[Extracted data entries]

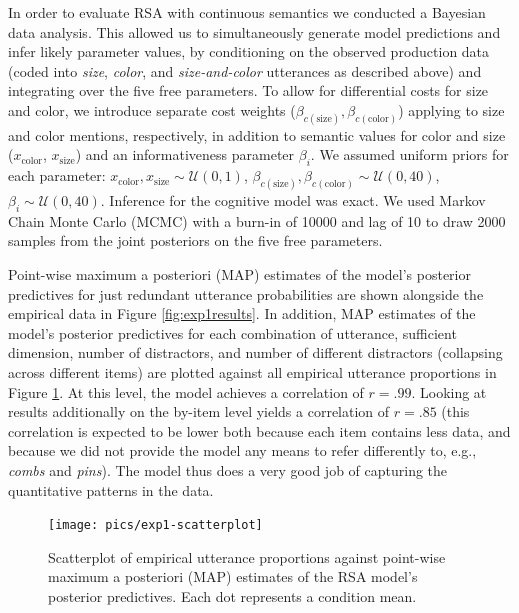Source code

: \documentclass[11pt]{article}
\newcommand{\figref}[1]{Figure \ref{#1}}
\begin{document}
In order to evaluate RSA with continuous semantics we conducted a Bayesian data analysis.  This allowed us to  simultaneously generate model predictions and infer likely parameter values, by conditioning on the observed production data (coded into \emph{size}, \emph{color}, and \emph{size-and-color} utterances as described above) and integrating over the five free parameters. To allow for differential costs for size and color, we introduce separate cost weights ($\beta_{c(\textrm{size})}, \beta_{c(\textrm{color})}$) applying to size and color mentions, respectively, in addition to semantic values for color and size ($x_{\textrm{color}}$, $x_{\textrm{size}}$) and an informativeness parameter $\beta_i$. We assumed uniform priors for each parameter: $x_{\textrm{color}}, x_{\textrm{size}} \sim \mathcal{U}(0,1)$,  $\beta_{c(\textrm{size})}, \beta_{c(\textrm{color})} \sim \mathcal{U}(0,40)$, $\beta_i  \sim \mathcal{U}(0,40)$.
Inference for the cognitive model was exact. We used Markov Chain Monte Carlo (MCMC) with a burn-in of 10000 and lag of 10 to draw 2000 samples from the joint posteriors on the five free parameters.

Point-wise maximum a posteriori (MAP) estimates of the model's posterior predictives for just redundant utterance probabilities are shown alongside the empirical data in \figref{fig:exp1results}. In addition, MAP estimates of the model's posterior predictives for each combination of utterance, sufficient dimension, number of distractors, and number of different distractors (collapsing across different items) are plotted against all empirical utterance proportions in \figref{fig:exp1predictives}. At this level, the model achieves a correlation of $r = .99$. Looking at results additionally on the by-item level yields a correlation of $r = .85$ (this correlation is expected to be lower both because each item contains less data, and because we did not provide the model any means to refer differently to, e.g., \emph{combs} and \emph{pins}). The model thus does a very good job of capturing the quantitative patterns in the data. 

\begin{figure}
\centering
\texttt{[image: pics/exp1-scatterplot]}
\caption{Scatterplot of empirical utterance proportions against point-wise maximum a posteriori (MAP) estimates of the RSA model's posterior predictives. Each dot represents a condition mean.}
\label{fig:exp1predictives}
\end{figure}
\end{document}
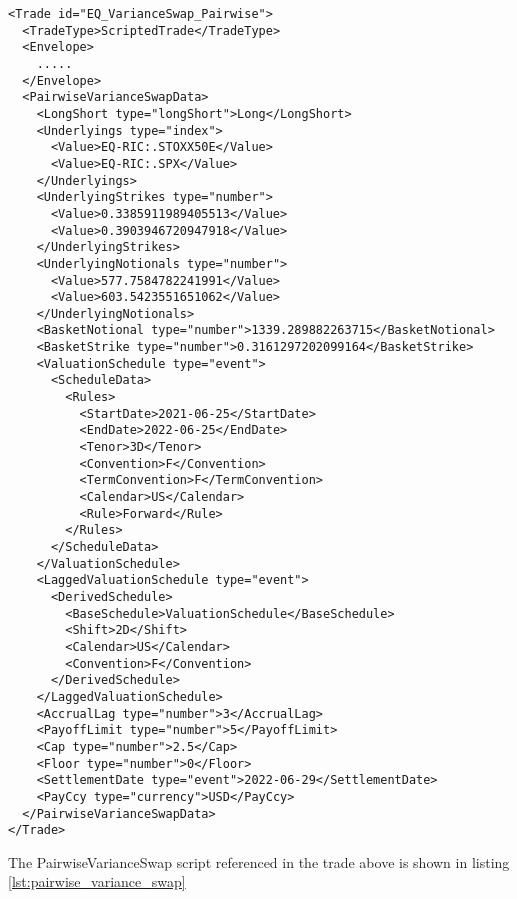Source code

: \begin{verbatim}
<Trade id="EQ_VarianceSwap_Pairwise">
  <TradeType>ScriptedTrade</TradeType>
  <Envelope>
    .....
  </Envelope>
  <PairwiseVarianceSwapData>
    <LongShort type="longShort">Long</LongShort>
    <Underlyings type="index">
      <Value>EQ-RIC:.STOXX50E</Value>
      <Value>EQ-RIC:.SPX</Value>
    </Underlyings>
    <UnderlyingStrikes type="number">
      <Value>0.3385911989405513</Value>
      <Value>0.3903946720947918</Value>
    </UnderlyingStrikes>
    <UnderlyingNotionals type="number">
      <Value>577.7584782241991</Value>
      <Value>603.5423551651062</Value>
    </UnderlyingNotionals>
    <BasketNotional type="number">1339.289882263715</BasketNotional>
    <BasketStrike type="number">0.3161297202099164</BasketStrike>
    <ValuationSchedule type="event">
      <ScheduleData>
        <Rules>
          <StartDate>2021-06-25</StartDate>
          <EndDate>2022-06-25</EndDate>
          <Tenor>3D</Tenor>
          <Convention>F</Convention>
          <TermConvention>F</TermConvention>
          <Calendar>US</Calendar>
          <Rule>Forward</Rule>
        </Rules>
      </ScheduleData>
    </ValuationSchedule>
    <LaggedValuationSchedule type="event">
      <DerivedSchedule>
        <BaseSchedule>ValuationSchedule</BaseSchedule>
        <Shift>2D</Shift>
        <Calendar>US</Calendar>
        <Convention>F</Convention>
      </DerivedSchedule>
    </LaggedValuationSchedule>
    <AccrualLag type="number">3</AccrualLag>
    <PayoffLimit type="number">5</PayoffLimit>
    <Cap type="number">2.5</Cap>
    <Floor type="number">0</Floor>
    <SettlementDate type="event">2022-06-29</SettlementDate>
    <PayCcy type="currency">USD</PayCcy>
  </PairwiseVarianceSwapData>
</Trade>
\end{verbatim}

The PairwiseVarianceSwap script referenced in the trade above is shown in listing
\ref{lst:pairwise_variance_swap}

Activity
Your answer should be an exact copy of the entries above, with no images included.

Finished task
Source code

: \documentclass[11pt]{article}
\newcommand{\figref}[1]{Figure \ref{#1}}
\begin{document}
In order to evaluate RSA with continuous semantics we conducted a Bayesian data analysis.  This allowed us to  simultaneously generate model predictions and infer likely parameter values, by conditioning on the observed production data (coded into \emph{size}, \emph{color}, and \emph{size-and-color} utterances as described above) and integrating over the five free parameters. To allow for differential costs for size and color, we introduce separate cost weights ($\beta_{c(\textrm{size})}, \beta_{c(\textrm{color})}$) applying to size and color mentions, respectively, in addition to semantic values for color and size ($x_{\textrm{color}}$, $x_{\textrm{size}}$) and an informativeness parameter $\beta_i$. We assumed uniform priors for each parameter: $x_{\textrm{color}}, x_{\textrm{size}} \sim \mathcal{U}(0,1)$,  $\beta_{c(\textrm{size})}, \beta_{c(\textrm{color})} \sim \mathcal{U}(0,40)$, $\beta_i  \sim \mathcal{U}(0,40)$.
Inference for the cognitive model was exact. We used Markov Chain Monte Carlo (MCMC) with a burn-in of 10000 and lag of 10 to draw 2000 samples from the joint posteriors on the five free parameters.

Point-wise maximum a posteriori (MAP) estimates of the model's posterior predictives for just redundant utterance probabilities are shown alongside the empirical data in \figref{fig:exp1results}. In addition, MAP estimates of the model's posterior predictives for each combination of utterance, sufficient dimension, number of distractors, and number of different distractors (collapsing across different items) are plotted against all empirical utterance proportions in \figref{fig:exp1predictives}. At this level, the model achieves a correlation of $r = .99$. Looking at results additionally on the by-item level yields a correlation of $r = .85$ (this correlation is expected to be lower both because each item contains less data, and because we did not provide the model any means to refer differently to, e.g., \emph{combs} and \emph{pins}). The model thus does a very good job of capturing the quantitative patterns in the data. 

\begin{figure}
\centering
\texttt{[image: pics/exp1-scatterplot]}
\caption{Scatterplot of empirical utterance proportions against point-wise maximum a posteriori (MAP) estimates of the RSA model's posterior predictives. Each dot represents a condition mean.}
\label{fig:exp1predictives}
\end{figure}
\end{document}
Source code

: \begin{verbatim}
<Trade id="EQ_VarianceSwap_Pairwise">
  <TradeType>ScriptedTrade</TradeType>
  <Envelope>
    .....
  </Envelope>
  <PairwiseVarianceSwapData>
    <LongShort type="longShort">Long</LongShort>
    <Underlyings type="index">
      <Value>EQ-RIC:.STOXX50E</Value>
      <Value>EQ-RIC:.SPX</Value>
    </Underlyings>
    <UnderlyingStrikes type="number">
      <Value>0.3385911989405513</Value>
      <Value>0.3903946720947918</Value>
    </UnderlyingStrikes>
    <UnderlyingNotionals type="number">
      <Value>577.7584782241991</Value>
      <Value>603.5423551651062</Value>
    </UnderlyingNotionals>
    <BasketNotional type="number">1339.289882263715</BasketNotional>
    <BasketStrike type="number">0.3161297202099164</BasketStrike>
    <ValuationSchedule type="event">
      <ScheduleData>
        <Rules>
          <StartDate>2021-06-25</StartDate>
          <EndDate>2022-06-25</EndDate>
          <Tenor>3D</Tenor>
          <Convention>F</Convention>
          <TermConvention>F</TermConvention>
          <Calendar>US</Calendar>
          <Rule>Forward</Rule>
        </Rules>
      </ScheduleData>
    </ValuationSchedule>
    <LaggedValuationSchedule type="event">
      <DerivedSchedule>
        <BaseSchedule>ValuationSchedule</BaseSchedule>
        <Shift>2D</Shift>
        <Calendar>US</Calendar>
        <Convention>F</Convention>
      </DerivedSchedule>
    </LaggedValuationSchedule>
    <AccrualLag type="number">3</AccrualLag>
    <PayoffLimit type="number">5</PayoffLimit>
    <Cap type="number">2.5</Cap>
    <Floor type="number">0</Floor>
    <SettlementDate type="event">2022-06-29</SettlementDate>
    <PayCcy type="currency">USD</PayCcy>
  </PairwiseVarianceSwapData>
</Trade>
\end{verbatim}

The PairwiseVarianceSwap script referenced in the trade above is shown in listing
\ref{lst:pairwise_variance_swap}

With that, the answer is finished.